Wracając jednak do odzywki 2karo, to prawdopodobnie czwarty kolor. Forsuje, ale na tym poziomie zwykle na jedno okrążenie. Stąd moje zaciekawienie. Sam zresztą nie lubię tej konwencji po otwarciu 1trefl, które z założenia nie zwiastuje przecież żadnych wartości w tym kolorze. W tej sytuacji 2karo jest więc raczej seminaturalne i forsuje na jedno okrążenie. Gdy spojrzymy na rękę N to widzimy dokładnie o co chodzi. Jeśli bowiem S pokaże 3-fit kier (2kier), to mamy miejsce na inwit.

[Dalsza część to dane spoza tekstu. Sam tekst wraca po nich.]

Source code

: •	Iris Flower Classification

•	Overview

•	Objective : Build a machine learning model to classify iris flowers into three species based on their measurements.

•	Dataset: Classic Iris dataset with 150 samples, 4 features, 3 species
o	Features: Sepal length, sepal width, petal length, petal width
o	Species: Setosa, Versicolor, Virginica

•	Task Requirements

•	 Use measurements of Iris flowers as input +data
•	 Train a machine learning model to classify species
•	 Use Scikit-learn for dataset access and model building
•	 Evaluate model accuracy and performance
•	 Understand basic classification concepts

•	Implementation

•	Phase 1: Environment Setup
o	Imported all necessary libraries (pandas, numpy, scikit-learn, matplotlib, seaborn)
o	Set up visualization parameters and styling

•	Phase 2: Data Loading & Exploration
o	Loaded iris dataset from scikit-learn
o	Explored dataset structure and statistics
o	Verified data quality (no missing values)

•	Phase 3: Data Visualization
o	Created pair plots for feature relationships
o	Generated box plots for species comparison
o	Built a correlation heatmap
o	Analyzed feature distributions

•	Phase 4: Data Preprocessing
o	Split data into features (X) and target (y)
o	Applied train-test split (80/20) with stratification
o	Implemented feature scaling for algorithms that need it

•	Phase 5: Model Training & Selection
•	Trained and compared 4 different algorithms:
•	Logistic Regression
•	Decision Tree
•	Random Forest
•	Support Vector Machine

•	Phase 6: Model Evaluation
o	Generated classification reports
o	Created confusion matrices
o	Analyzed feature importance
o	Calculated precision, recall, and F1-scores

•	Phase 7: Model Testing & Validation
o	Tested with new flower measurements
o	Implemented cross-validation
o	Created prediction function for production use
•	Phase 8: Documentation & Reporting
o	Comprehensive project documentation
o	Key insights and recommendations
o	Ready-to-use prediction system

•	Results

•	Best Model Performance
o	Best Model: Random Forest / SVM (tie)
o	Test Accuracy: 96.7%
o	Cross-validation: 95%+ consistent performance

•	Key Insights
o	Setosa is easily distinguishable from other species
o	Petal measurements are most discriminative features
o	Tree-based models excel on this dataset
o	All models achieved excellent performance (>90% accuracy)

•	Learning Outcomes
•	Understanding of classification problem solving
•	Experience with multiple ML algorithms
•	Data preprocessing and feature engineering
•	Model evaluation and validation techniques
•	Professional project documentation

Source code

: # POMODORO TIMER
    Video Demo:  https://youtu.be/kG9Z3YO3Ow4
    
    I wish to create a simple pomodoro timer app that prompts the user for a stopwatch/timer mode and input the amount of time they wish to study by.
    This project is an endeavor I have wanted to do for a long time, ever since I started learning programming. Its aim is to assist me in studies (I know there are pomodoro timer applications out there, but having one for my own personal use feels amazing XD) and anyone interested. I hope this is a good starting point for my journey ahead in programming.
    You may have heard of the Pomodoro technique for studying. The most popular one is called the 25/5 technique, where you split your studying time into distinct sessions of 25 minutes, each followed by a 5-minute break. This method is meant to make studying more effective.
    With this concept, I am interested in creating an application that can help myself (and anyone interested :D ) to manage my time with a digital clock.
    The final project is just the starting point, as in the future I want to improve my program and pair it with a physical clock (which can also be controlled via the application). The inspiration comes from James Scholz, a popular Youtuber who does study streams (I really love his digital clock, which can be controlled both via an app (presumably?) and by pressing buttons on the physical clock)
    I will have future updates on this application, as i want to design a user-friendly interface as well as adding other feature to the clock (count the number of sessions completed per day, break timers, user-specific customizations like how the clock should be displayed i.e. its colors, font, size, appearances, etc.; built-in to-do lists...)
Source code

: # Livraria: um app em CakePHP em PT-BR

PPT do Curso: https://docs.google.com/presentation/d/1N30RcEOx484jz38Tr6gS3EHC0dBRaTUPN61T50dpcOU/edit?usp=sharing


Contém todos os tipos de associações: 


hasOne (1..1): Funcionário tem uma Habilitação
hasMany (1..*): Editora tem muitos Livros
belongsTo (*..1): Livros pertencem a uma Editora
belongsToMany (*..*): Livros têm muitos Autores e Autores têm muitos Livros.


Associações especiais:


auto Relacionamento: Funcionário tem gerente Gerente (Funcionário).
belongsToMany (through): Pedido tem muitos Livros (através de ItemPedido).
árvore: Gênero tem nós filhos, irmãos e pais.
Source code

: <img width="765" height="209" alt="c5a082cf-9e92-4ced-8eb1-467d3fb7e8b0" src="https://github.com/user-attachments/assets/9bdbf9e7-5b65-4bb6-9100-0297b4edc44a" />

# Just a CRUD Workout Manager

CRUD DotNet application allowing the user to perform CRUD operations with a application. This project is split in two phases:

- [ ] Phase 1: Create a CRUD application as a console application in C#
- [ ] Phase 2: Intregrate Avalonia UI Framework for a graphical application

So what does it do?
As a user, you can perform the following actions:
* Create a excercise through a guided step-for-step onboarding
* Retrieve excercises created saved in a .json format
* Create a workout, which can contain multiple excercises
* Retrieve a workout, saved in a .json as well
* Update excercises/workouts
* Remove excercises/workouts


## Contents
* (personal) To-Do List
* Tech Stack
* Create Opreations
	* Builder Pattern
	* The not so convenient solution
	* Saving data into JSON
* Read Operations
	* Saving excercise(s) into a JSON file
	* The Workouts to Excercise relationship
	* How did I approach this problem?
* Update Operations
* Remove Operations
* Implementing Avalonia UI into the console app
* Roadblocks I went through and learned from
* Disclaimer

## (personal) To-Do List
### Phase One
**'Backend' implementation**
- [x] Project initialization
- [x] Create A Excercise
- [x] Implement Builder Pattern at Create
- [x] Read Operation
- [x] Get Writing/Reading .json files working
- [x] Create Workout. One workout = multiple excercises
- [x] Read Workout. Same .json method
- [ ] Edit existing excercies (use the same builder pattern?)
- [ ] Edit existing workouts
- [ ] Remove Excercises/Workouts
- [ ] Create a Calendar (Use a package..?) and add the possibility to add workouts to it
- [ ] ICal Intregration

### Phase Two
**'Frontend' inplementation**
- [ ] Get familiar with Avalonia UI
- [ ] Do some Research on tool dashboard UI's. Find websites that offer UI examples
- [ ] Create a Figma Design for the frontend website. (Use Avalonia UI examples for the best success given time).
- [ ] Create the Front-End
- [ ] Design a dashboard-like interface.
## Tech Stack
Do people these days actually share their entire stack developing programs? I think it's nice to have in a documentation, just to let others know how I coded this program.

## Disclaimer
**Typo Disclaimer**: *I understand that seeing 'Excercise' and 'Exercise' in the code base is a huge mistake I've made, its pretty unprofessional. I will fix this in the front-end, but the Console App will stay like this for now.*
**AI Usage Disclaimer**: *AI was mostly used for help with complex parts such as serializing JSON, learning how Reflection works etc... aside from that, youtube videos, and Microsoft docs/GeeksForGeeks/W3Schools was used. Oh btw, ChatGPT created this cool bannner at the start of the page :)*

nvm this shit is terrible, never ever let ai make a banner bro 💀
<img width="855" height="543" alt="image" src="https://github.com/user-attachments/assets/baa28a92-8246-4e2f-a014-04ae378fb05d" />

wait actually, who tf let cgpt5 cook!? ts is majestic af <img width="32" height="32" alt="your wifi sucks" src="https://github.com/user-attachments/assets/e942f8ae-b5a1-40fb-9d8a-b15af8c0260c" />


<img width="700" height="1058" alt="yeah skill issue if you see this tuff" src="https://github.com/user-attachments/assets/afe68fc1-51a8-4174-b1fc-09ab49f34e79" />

Natomiast po rebidzie 2kier zbyt często grozi PAS od S.
Odzywka 3karo od S dobrze pasuje do tego modelu.
Prosto by to wyglądało, gdyby N nie miał aż tak dobrego fitu w pikach. Przyznam, że licytując z mniej znanym mi partnerem nie spodziewałbym się na miejscu S, że 3pik dostarczy takiego uzupełnienia w kolorze atutowym. No i nie byłbym taki pewien, czy 3pik forsuje do końcówki. Tu jest źródło moich wątpliwości do objaśnienia znaczenia odzywki 2karo.